— What you will do —
Below are records; reproduce exactly the lines from the one containing "<td>Linux fs fill </td>" through the end, both included, and only those.

— Exercise material —
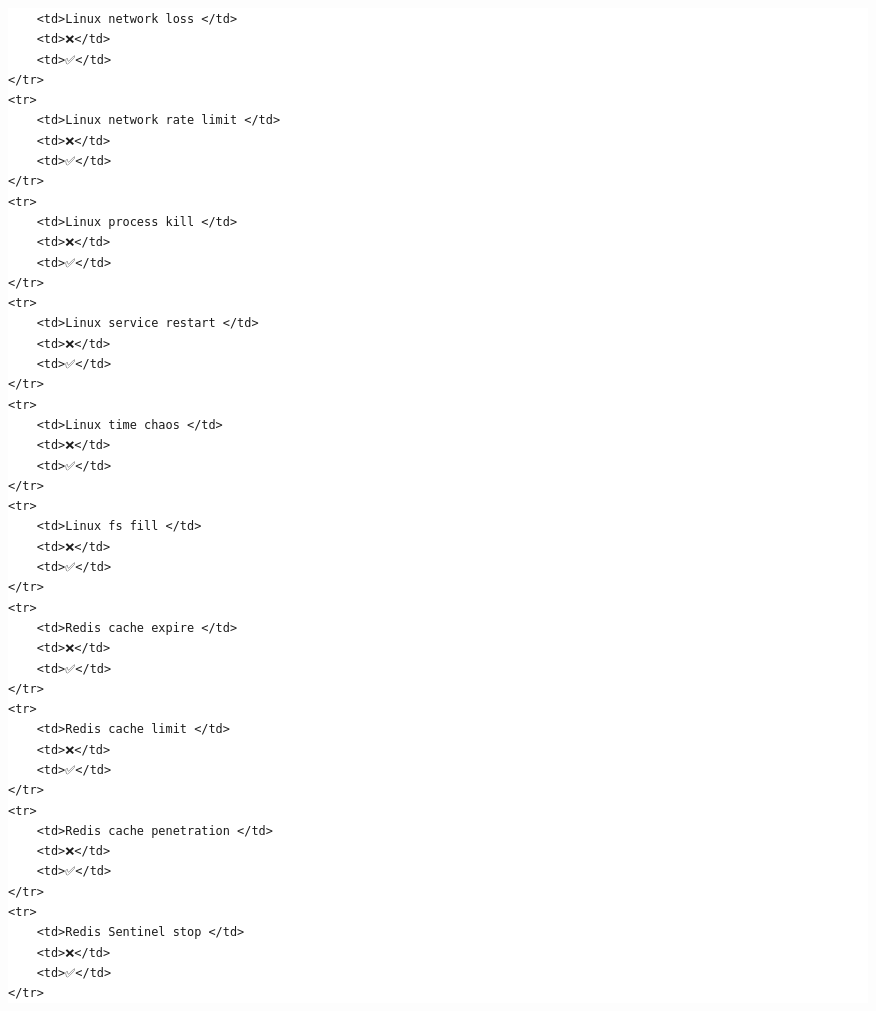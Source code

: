         <td>Linux network loss </td>
        <td>❌</td>
        <td>✅</td>
    </tr>
    <tr>
        <td>Linux network rate limit </td>
        <td>❌</td>
        <td>✅</td>
    </tr>
    <tr>
        <td>Linux process kill </td>
        <td>❌</td>
        <td>✅</td>
    </tr>
    <tr>
        <td>Linux service restart </td>
        <td>❌</td>
        <td>✅</td>
    </tr>
    <tr>
        <td>Linux time chaos </td>
        <td>❌</td>
        <td>✅</td>
    </tr>
    <tr>
        <td>Linux fs fill </td>
        <td>❌</td>
        <td>✅</td>
    </tr>
    <tr>
        <td>Redis cache expire </td>
        <td>❌</td>
        <td>✅</td>
    </tr>
    <tr>
        <td>Redis cache limit </td>
        <td>❌</td>
        <td>✅</td>
    </tr>
    <tr>
        <td>Redis cache penetration </td>
        <td>❌</td>
        <td>✅</td>
    </tr>
    <tr>
        <td>Redis Sentinel stop </td>
        <td>❌</td>
        <td>✅</td>
    </tr>
</table>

— Result of this exercise —
        <td>Linux fs fill </td>
        <td>❌</td>
        <td>✅</td>
    </tr>
    <tr>
        <td>Redis cache expire </td>
        <td>❌</td>
        <td>✅</td>
    </tr>
    <tr>
        <td>Redis cache limit </td>
        <td>❌</td>
        <td>✅</td>
    </tr>
    <tr>
        <td>Redis cache penetration </td>
        <td>❌</td>
        <td>✅</td>
    </tr>
    <tr>
        <td>Redis Sentinel stop </td>
        <td>❌</td>
        <td>✅</td>
    </tr>
</table>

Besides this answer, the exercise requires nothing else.